Wrinkling compensation by Flexible Roll Forming a developable profile

Abstract Flexible Roll Forming (FRF) can form complex shapes with variable cross-sections along the length from high-strength steel. Widespread application of the FRF process in automotive manufacturing is however limited due to wrinkling defects that occur in the flange. Flange wrinkling can be eliminated by reducing the required level of membrane deformation and compressive stresses that develop in the longitudinal direction. This is conventionally achieved by reducing the severity of the transition regions but also limits the overall complexity of the parts that can be formed. Developable profiles can be created from curved creased folding without membrane stretching or compression. In FRF, such types of profiles can be formed by combining a variation in width and depth over the length of the part. This reduces the required longitudinal deformation while at the same time providing shape complexity.

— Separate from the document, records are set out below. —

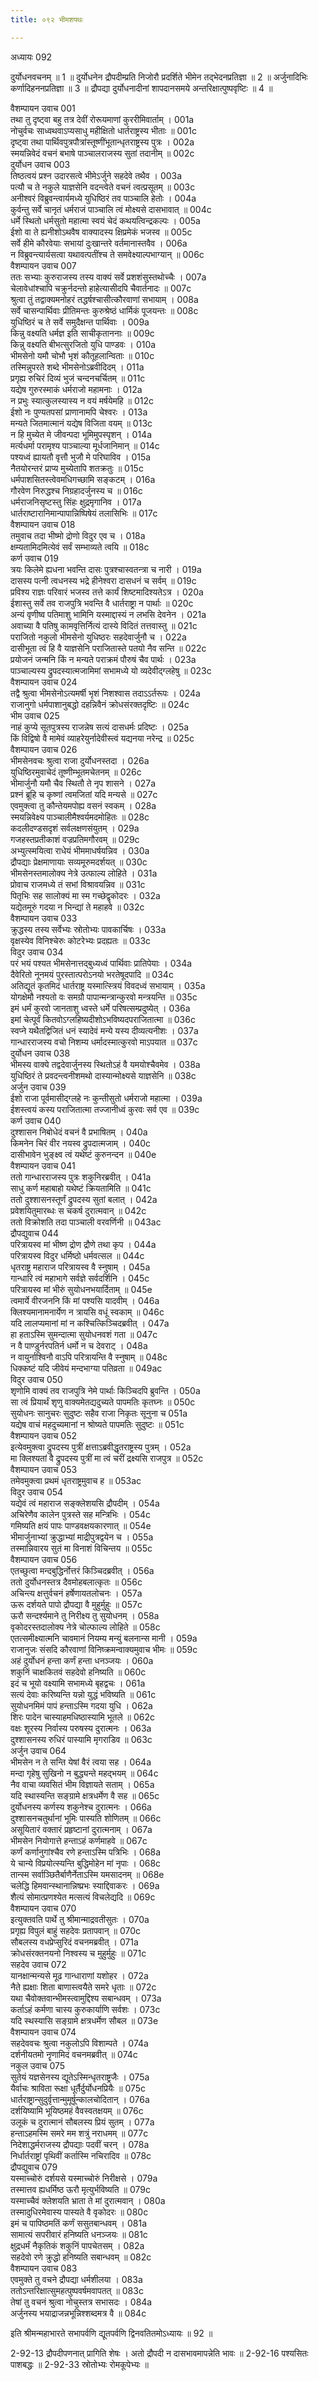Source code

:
 ```yaml
---
title: ०९२ भीमशपथः

---
```

अध्यायः 092

दुर्योधनवचनम् ॥ 1 ॥ दुर्योधनेन द्रौपदीम्प्रति निजोरौ प्रदर्शिते भीमेन तद्भेदनप्रतिज्ञा ॥ 2 ॥ अर्जुनादिभिः कर्णादिहननप्रतिज्ञा ॥ 3 ॥ द्रौपद्या दुर्योधनादीनां शापदानसमये अन्तरिक्षात्पुष्पवृष्टिः ॥ 4 ॥

वैशम्पायन उवाच 	001  
तथा तु दृष्ट्वा बहु तत्र देवीं रोरूयमाणां कुररीमिवार्ताम् ।	001a  
नोचुर्वचः साध्वथवाऽप्यसाधु महीक्षितो धार्तराष्ट्रस्य भीताः ॥	001c  
दृष्ट्वा तथा पार्थिवपुत्रपौत्रांस्तूष्णींभूतान्धृतराष्ट्रस्य पुत्रः ।	002a  
स्मयन्निवेदं वचनं बभाषे पाञ्चालराजस्य सुतां तदानीम् ॥	002c  
दुर्योधन उवाच 	003  
तिष्ठत्वयं प्रश्न उदारसत्वे भीमेऽर्जुने सहदेवे तथैव ।	003a  
पत्यौ च ते नकुले याज्ञसेनि वदन्त्वेते वचनं त्वत्प्रसूतम् ॥	003c  
अनीश्वरं विब्रुवन्त्वार्यमध्ये युधिष्ठिरं तव पाञ्चालि हेतोः ।	004a  
कुर्वन्तु सर्वे चानृतं धर्मराजं पाञ्चालि त्वं मोक्ष्यसे दासभावात् ॥	004c  
धर्मे स्थितो धर्मसुतो महात्मा स्वयं चेदं कथयत्विन्द्रकल्पः ।	005a  
ईशो वा ते ह्यनीशोऽथवैष वाक्यादस्य क्षिप्रमेकं भजस्व ॥	005c  
सर्वे हीमे कौरवेयाः सभायां दुःखान्तरे वर्तमानास्तवैव ।	006a  
न विब्रुवन्त्यार्यसत्वा यथावत्पतींश्च ते समवेक्ष्याल्पभाग्यान् ॥	006c  
वैशम्पायन उवाच 	007  
ततः सभ्याः कुरुराजस्य तस्य वाक्यं सर्वे प्रशशंसुस्तथोच्चैः ।	007a  
चेलावेधांश्चापि चक्रुर्नदन्तो हाहेत्यासीदपि चैवार्तनादः ॥	007c  
श्रुत्वा तुं तद्वाक्यमनोहरं तद्धर्षश्चासीत्कौरवाणां सभायाम् ।	008a  
सर्वे चासन्पार्थिवाः प्रीतिमन्तः कुरुश्रेष्ठं धार्मिकं पूजयन्तः ॥	008c  
युधिष्ठिरं च ते सर्वे समुदैक्षन्त पार्थिवाः ।	009a  
किन्नु वक्ष्यति धर्मज्ञ इति साचीकृताननाः ॥	009c  
किन्नु वक्ष्यति बीभत्सुरजितो युधि पाण्डवः ।	010a  
भीमसेनो यमौ चोभौ भृशं कौतूहलान्विताः ॥	010c  
तस्मिन्नुपरते शब्दे भीमसेनोऽब्रवीदिदम् ।	011a  
प्रगृह्य रुचिरं दिव्यं भुजं चन्दनचर्चितम् ॥	011c  
यद्येष गुरुरस्माकं धर्मराजो महामनाः ।	012a  
न प्रभुः स्यात्कुलस्यास्य न वयं मर्षयेमहि ॥	012c  
ईशो नः पुण्यतपसां प्राणानामपि चेश्वरः ।	013a  
मन्यते जितमात्मानं यद्येष विजिता वयम् ॥	013c  
न हि मुच्येत मे जीवन्पदा भूमिमुपस्पृशन् ।	014a  
मर्त्यधर्मा परामृश्य पाञ्चाल्या मूर्धजानिमान् ॥	014c  
पश्यध्वं ह्यायतौ वृत्तौ भुजौ मे परिघाविव ।	015a  
नैतयोरन्तरं प्राप्य मुच्येतापि शतक्रतुः ॥	015c  
धर्मपाशसितस्त्वेवमधिगच्छामि सङ्कटम् ।	016a  
गौरवेण निरुद्धश्च निग्रहादर्जुनस्य च ॥	016c  
धर्मराजनिसृष्टस्तु सिंहः क्षुद्रमृगानिव ।	017a  
धार्तराष्टारानिमान्पापान्निष्पिषेयं तलासिभिः ॥	017c  
वैशम्पायन उवाच 	018  
तमुवाच तदा भीष्मो द्रोणो विदुर एव च ।	018a  
क्षम्यतामिदमित्येवं सर्वं सम्भाव्यते त्वयि ॥	018c  
कर्ण उवाच 	019  
त्रयः किलेमे ह्यधना भवन्ति दासः पुत्रश्चास्वतन्त्रा च नारी ।	019a  
दासस्य पत्नी त्वधनस्य भद्रे हीनेश्वरा दासधनं च सर्वम् ॥	019c  
प्रविश्य राज्ञः परिवारं भजस्व तत्ते कार्यं शिष्टमादिश्यतेऽत्र ।	020a  
ईशास्तु सर्वे तव राजपुत्रि भवन्ति वै धार्तराष्ट्रा न पार्थाः ॥	020c  
अन्यं वृणीष्व पतिमाशु भामिनि यस्माद्दास्यं न लभसि देवनेन ।	021a  
अवाच्या वै पतिषु कामवृत्तिर्नित्यं दास्ये विदितं तत्तवास्तु ॥	021c  
पराजितो नकुलो भीमसेनो युधिष्ठरः सहदेवार्जुनौ च ।	022a  
दासीभूता त्वं हि वै याज्ञसेनि पराजितास्ते पतयो नैव सन्ति ॥	022c  
प्रयोजनं जन्मनि किं न मन्यते पराक्रमं पौरुषं चैव पार्थः ।	023a  
पाञ्चाल्यस्य द्रुपदस्यात्मजामिमां सभामध्ये यो व्यदेवीद्ग्लहेषु ॥	023c  
वैशम्पायन उवाच 	024  
तद्वै श्रुत्वा भीमसेनोऽत्यमर्षी भृशं निशश्वास तदाऽऽर्तरूपः ।	024a  
राजानुगो धर्मपाशानुबद्धो दहन्निवैनं क्रोधसंरक्तदृष्टिः ॥	024c  
भीम उवाच 	025  
नाहं कुप्ये सूतपुत्रस्य राजन्नेष सत्यं दासधर्मः प्रदिष्टः ।	025a  
किं विद्विषो वै मामेवं व्याहरेयुर्नादेवीस्त्वं यद्यनया नरेन्द्र ॥	025c  
वैशम्पायन उवाच 	026  
भीमसेनवचः श्रुत्वा राजा दुर्योधनस्तदा ।	026a  
युधिष्ठिरमुवाचेदं तूष्णीम्भूतमचेतनम् ॥	026c  
भीमार्जुनौ यमौ चैव स्थितौ ते नृप शासने ।	027a  
प्रश्नं ब्रूहि च कृष्णां त्वमजितां यदि मन्यसे ॥	027c  
एवमुक्त्वा तु कौन्तेयमपोह्य वसनं स्वकम् ।	028a  
स्मयन्निवेक्ष्य पाञ्चालीमैश्वर्यमदमोहितः ॥	028c  
कदलीदण्डसदृशं सर्वलक्षणसंयुतम् ।	029a  
गजहस्तप्रतीकाशं वज्रप्रतिमगौरवम् ॥	029c  
अभ्युत्स्मयित्वा राधेयं भीममाधर्षयन्निव ।	030a  
द्रौपद्याः प्रेक्षमाणायाः सव्यमूरुमदर्शयत् ॥	030c  
भीमसेनस्तमालोक्य नेत्रे उत्फाल्य लोहिते ।	031a  
प्रोवाच राजमध्ये तं सभां विश्रावयन्निव ॥	031c  
पितृभिः सह सालोक्यं मा स्म गच्छेद्वृकोदरः ।	032a  
यद्येतमूरुं गदया न भिन्द्यां ते महाहवे ॥	032c  
वैशम्पायन उवाच 	033  
क्रुद्धस्य तस्य सर्वेभ्यः स्रोतोभ्यः पावकार्चिषः ।	033a  
वृक्षस्येव विनिश्चेरुः कोटरेभ्यः प्रदह्यतः ॥	033c  
विदुर उवाच 	034  
परं भयं पश्यत भीमसेनात्तद्बुध्यध्वं पार्थिवाः प्रातिपेयाः ।	034a  
दैवेरितो नूनमयं पुरस्तात्परोऽनयो भरतेषूदपादि ॥	034c  
अतिद्यूतं कृतमिदं धार्तराष्ट्र यस्मात्स्त्रियं विवदध्वं सभायाम् ।	035a  
योगक्षेमौ नश्यतो वः समग्रौ पापान्मन्त्रान्कुरवो मन्त्रयन्ति ॥	035c  
इमं धर्मं कुरवो जानताशु ध्वस्ते धर्मे परिषत्सम्प्रदुष्येत् ।	036a  
इमां चेत्पूर्वं कितवोऽग्लहिष्यदीशोऽभविष्यदपराजितात्मा ॥	036c  
स्वप्ने यथैतद्विजितं धनं स्यादेवं मन्ये यस्य दीव्यत्यनीशः ।	037a  
गान्धारराजस्य वचो निशम्य धर्मादस्मात्कुरवो माऽपयात ॥	037c  
दुर्योधन उवाच 	038  
भीमस्य वाक्ये तद्वदेवार्जुनस्य स्थितोऽहं वै यमयोश्चैवमेव ।	038a  
युधिष्ठिरं ते प्रवदन्त्वनीशमथो दास्यान्मोक्ष्यसे याज्ञसेनि ॥	038c  
अर्जुन उवाच 	039  
ईशो राजा पूर्वमासीद्ग्लहे नः कुन्तीसुतो धर्मराजो महात्मा ।	039a  
ईशस्त्वयं कस्य पराजितात्मा तज्जानीध्वं कुरवः सर्व एव ॥	039c  
कर्ण उवाच 	040  
दुश्शासन निबोधेदं वचनं वै प्रभाषितम् ।	040a  
किमनेन चिरं वीर नयस्व द्रुपदात्मजाम् ।	040c  
दासीभावेन भुङ्क्ष्व त्वं यथेष्टं कुरुनन्दन ॥	040e  
वैशम्पायन उवाच 	041  
ततो गान्धारराजस्य पुत्रः शकुनिरब्रवीत् ।	041a  
साधु कर्ण महाबाहो यथेष्टं क्रियतामिति ॥	041c  
ततो दुश्शासनस्तूर्णं द्रुपदस्य सुतां बलात् ।	042a  
प्रवेशयितुमारब्धः स चकर्ष दुरात्मवान् ॥	042c  
ततो विक्रोशति तदा पाञ्चाली वरवर्णिनी ॥	043ac  
द्रौपद्युवाच 	044  
परित्रायस्व मां भीष्ण द्रोण द्रौणे तथा कृप ।	044a  
परित्रायस्व विदुर धर्मिष्ठो धर्मवत्सल ॥	044c  
धृतराष्ट्र महाराज परित्रायस्व वै स्नुषाम् ।	045a  
गान्धारि त्वं महाभागे सर्वज्ञे सर्वदर्शिनि ।	045c  
परित्रायस्व मां भीरुं सुयोधनभयार्दिताम् ॥	045e  
त्वमार्ये वीरजननि किं मां पश्यसि यादवीम् ।	046a  
क्लिश्यमानामनार्येण न त्रायसि वधूं स्वकाम् ॥	046c  
यदि लालप्यमानां मां न कश्चित्किञ्चिदब्रवीत् ।	047a  
हा हताऽस्मि सुमन्दात्मा सुयोधनवशं गता ॥	047c  
न वै पाण्डुर्नरपतिर्न धर्मो न च देवराट् ।	048a  
न वायुर्नाश्विनौ वाऽपि परित्रायन्ति वै स्नुषाम् ॥	048c  
धिक्कष्टं यदि जीवेयं मन्दभाग्या पतिव्रता ॥	049ac  
विदुर उवाच 	050  
शृणोमि वाक्यं तव राजपुत्रि नेमे पार्थाः किञ्चिदपि ब्रुवन्ति ।	050a  
सा त्वं प्रियार्थं शृणु वाक्यमेतद्यदुच्यते पापमतिः कृतघ्नः ॥	050c  
सुयोधनः सानुचरः सुदुष्टः सहैव राजा निकृतः सूनुना च	051a  
यद्येष वाचं महदुच्यमानां न श्रोष्यते पापमतिः सुदुष्टः ॥	051c  
वैशम्पायन उवाच 	052  
इत्येवमुक्त्वा द्रुपदस्य पुत्रीं क्षत्ताऽब्रवीद्धृतराष्ट्रस्य पुत्रम् ।	052a  
मा क्लिश्यतां वै द्रुपदस्य पुत्रीं मा त्वं चरीं द्रक्ष्यसि राजपुत्र ॥	052c  
वैशम्पायन उवाच 	053  
तमेवमुक्त्वा प्रथमं धृतराष्ट्रमुवाच ह  ॥      	053ac  
विदुर उवाच 	054  
यद्येवं त्वं महाराज सङ्क्लेशयसि द्रौपदीम् ।	054a  
अचिरेणैव कालेन पुत्रस्ते सह मन्त्रिभिः ।	054c  
गमिष्यति क्षयं पापः पाण्डवक्षयकारणात् ॥	054e  
भीमार्जुनाभ्यां क्रुद्धाभ्यां माद्रीपुत्रद्वयेन च ।	055a  
तस्मान्निवारय सुतं मा विनाशं विचिन्तय ॥	055c  
वैशम्पायन उवाच 	056  
एतच्छुत्वा मन्दबुद्धिर्नोत्तरं किञ्चिदब्रवीत् ।	056a  
ततो दुर्योधनस्तत्र दैवमोहबलात्कृतः ॥	056c  
अचिन्त्य क्षत्तुर्वचनं हर्षेणायतलोचनः ।	057a  
ऊरू दर्शयते पापो द्रौपद्या वै मुहुर्मुहुः ॥	057c  
ऊरौ सन्दर्श्यमाने तु निरीक्ष्य तु सुयोधनम् ।	058a  
वृकोदरस्तदालोक्य नेत्रे चोल्फाल्य लोहिते ॥	058c  
एतत्समीक्ष्यात्मनि चावमानं नियम्य मन्युं बलनान्स मानी ।	059a  
राजानुजः संसदि कौरवाणां विनिष्क्रमन्वाक्यमुवाच भीमः ॥	059c  
अहं दुर्योधनं हन्ता कर्णं हन्ता धनञ्जयः ।	060a  
शकुनिं चाक्षकितवं सहदेवो हनिष्यति ॥	060c  
इदं च भूयो वक्ष्यामि सभामध्ये बृहद्वचः ।	061a  
सत्यं देवाः करिष्यन्ति यन्नो युद्धं भविष्यति ॥	061c  
सुयोधनमिमं पापं हन्ताऽस्मि गदया युधि ।	062a  
शिरः पादेन चास्याहमधिष्ठास्यामि भूतले ॥	062c  
वक्षः शूरस्य निर्वास्य परुषस्य दुरात्मनः ।	063a  
दुश्शासनस्य रुधिरं पास्यामि मृगराडिव ॥	063c  
अर्जुन उवाच 	064  
भीमसेन न ते सन्ति येषां वैरं त्वया सह ।	064a  
मन्दा गृहेषु सुखिनो न बुद्ध्यन्ते महद्भयम् ॥	064c  
नैव वाचा व्यवसितं भीम विज्ञायते सताम् ।	065a  
यदि स्थास्यन्ति सङ्ग्रामे क्षत्रधर्मेण वै सह ॥	065c  
दुर्योधनस्य कर्णस्य शकुनेश्च दुरात्मनः ।	066a  
दुश्शासनचतुर्थानां भूमिः पास्यति शोणितम् ॥	066c  
असूयितारं वक्तारं प्रहृष्टानां दुरात्मनाम् ।	067a  
भीमसेन नियोगात्ते हन्ताऽहं कर्णमाहवे ॥	067c  
कर्णं कर्णानुगांश्चैव रणे हन्ताऽस्मि पत्रिभिः ।	068a  
ये चान्ये विप्रयोत्स्यन्ति बुद्धिमोहेन मां नृपाः ।	068c  
तान्स्म सर्वाञ्छितैर्बाणैर्नेताऽस्मि यमसादनम् ॥	068e  
चलेद्धि हिमवान्स्थानान्निष्प्रभः स्याद्दिवाकरः ।	069a  
शैत्यं सोमात्प्रणश्येत मत्सत्यं विचलेद्यदि ॥	069c  
वैशम्पायन उवाच 	070  
इत्युक्तवति पार्थे तु श्रीमान्माद्रवतीसुतः ।	070a  
प्रगृह्य विपुलं बाहुं सहदेवः प्रतापवान् ॥	070c  
सौबलस्य वधप्रेप्सुरिदं वचनमब्रवीत् ।	071a  
क्रोधसंरक्तनयनो निश्वस्य च मुहुर्मुहुः ॥	071c  
सहदेव उवाच 	072  
यानक्षान्मन्यसे मूढ गान्धाराणां यशोहर ।	072a  
नैते ह्यक्षाः शिता बाणास्त्वयैते समरे धृताः ॥	072c  
यथा चैवोक्तवान्भीमस्त्वामुद्दिश्य सबान्धवम् ।	073a  
कर्ताऽहं कर्मणा चास्य कुरुकार्याणि सर्वशः ।	073c  
यदि स्थस्यासि सङ्ग्रामे क्षत्रधर्मेण सौबल ॥	073e  
वैशम्पायन उवाच 	074  
सहदेववचः श्रुत्वा नकुलोऽपि विशाम्पते ।	074a  
दर्शनीयतमो नॄणामिदं वचनमब्रवीत् ॥	074c  
नकुल उवाच 	075  
सुतेयं यज्ञसेनस्य द्यूतेऽस्मिन्धृतराष्ट्रजैः ।	075a  
यैर्वाचः श्राविता रूक्षा धूर्तैर्दुर्योधनप्रियैः ॥	075c  
धार्तराष्ट्रान्सुदुर्वृत्तान्मुमूर्षून्कालचोदितान् ।	076a  
दर्शयिष्यामि भूयिष्ठमहं वैवस्वतक्षयम् ॥	076c  
उलूकं च दुरात्मानं सौबलस्य प्रियं सुतम् ।	077a  
हन्ताऽहमस्मि समरे मम शत्रुं नराधमम् ॥	077c  
निदेशाद्धर्मराजस्य द्रौपद्याः पदवीं चरन् ।	078a  
निर्धार्तराष्ट्रां पृथिवीं कर्तास्मि नचिरादिव ॥	078c  
द्रौपद्युवाच 	079  
यस्माच्चोरुं दर्शयसे यस्माच्चोरुं निरीक्षसे ।	079a  
तस्मात्तव ह्यधर्मिष्ठ ऊरौ मृत्युर्भविष्यति ॥	079c  
यस्माच्चैवं क्लेशयति भ्राता ते मां दुरात्मवान् ।	080a  
तस्मादुधिरमेवास्य पास्यते वै वृकोदरः ॥	080c  
इमं च पापिष्ठमतिं कर्णं ससुतबान्धवम् ।	081a  
सामात्यं सपरीवारं हनिष्यति धनञ्जयः ॥	081c  
क्षुद्रधर्मं नैकृतिकं शकुनिं पापचेतसम् ।	082a  
सहदेवो रणे क्रुद्धो हनिष्यति सबान्धवम् ॥	082c  
वैशम्पायन उवाच 	083  
एवमुक्ते तु वचने द्रौपद्या धर्मशीलया ।	083a  
ततोऽन्तरिक्षात्सुमहत्पुष्पवर्षमवापतत् ॥	083c  
तेषां तु वचनं श्रुत्वा नोचुस्तत्र सभासदः ।	084a  
अर्जुनस्य भयाद्राजन्नभून्निश्शब्दमत्र वै ॥ 	084c  

इति श्रीमन्महाभारते सभापर्वणि द्यूतपर्वणि द्विनवतितमोऽध्यायः ॥ 92 ॥

2-92-13 द्रौपदीपणनात् प्रागिति शेषः । अतो द्रौपदी न दासभावमापन्नेति भावः ॥ 2-92-16 पश्यसितः पाशबद्धः ॥ 2-92-33 स्रोतोभ्यः रोमकूपेभ्यः ॥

This study presents, for the first time, the analyses of forming a developable shape in a FRF operation. For this, first analytical equations are applied to calculate the deformation and forming stability of a developable component and of a reference variable depth component without a developable shape. This is followed by experimental FRF trials and shape deviation analysis for both forming conditions. Finally, Finite Element Analysis is used to investigate the forming behaviour of the two types of developable profiles. The results indicate that the forming of a surface developable can reduce wrinkling issues in the FRF process. However, the intermediate forming stages are non-developable, and this can lead to longitudinal compression and wrinkling issues that, if too severe, remain in the flange when the final developable shape is formed.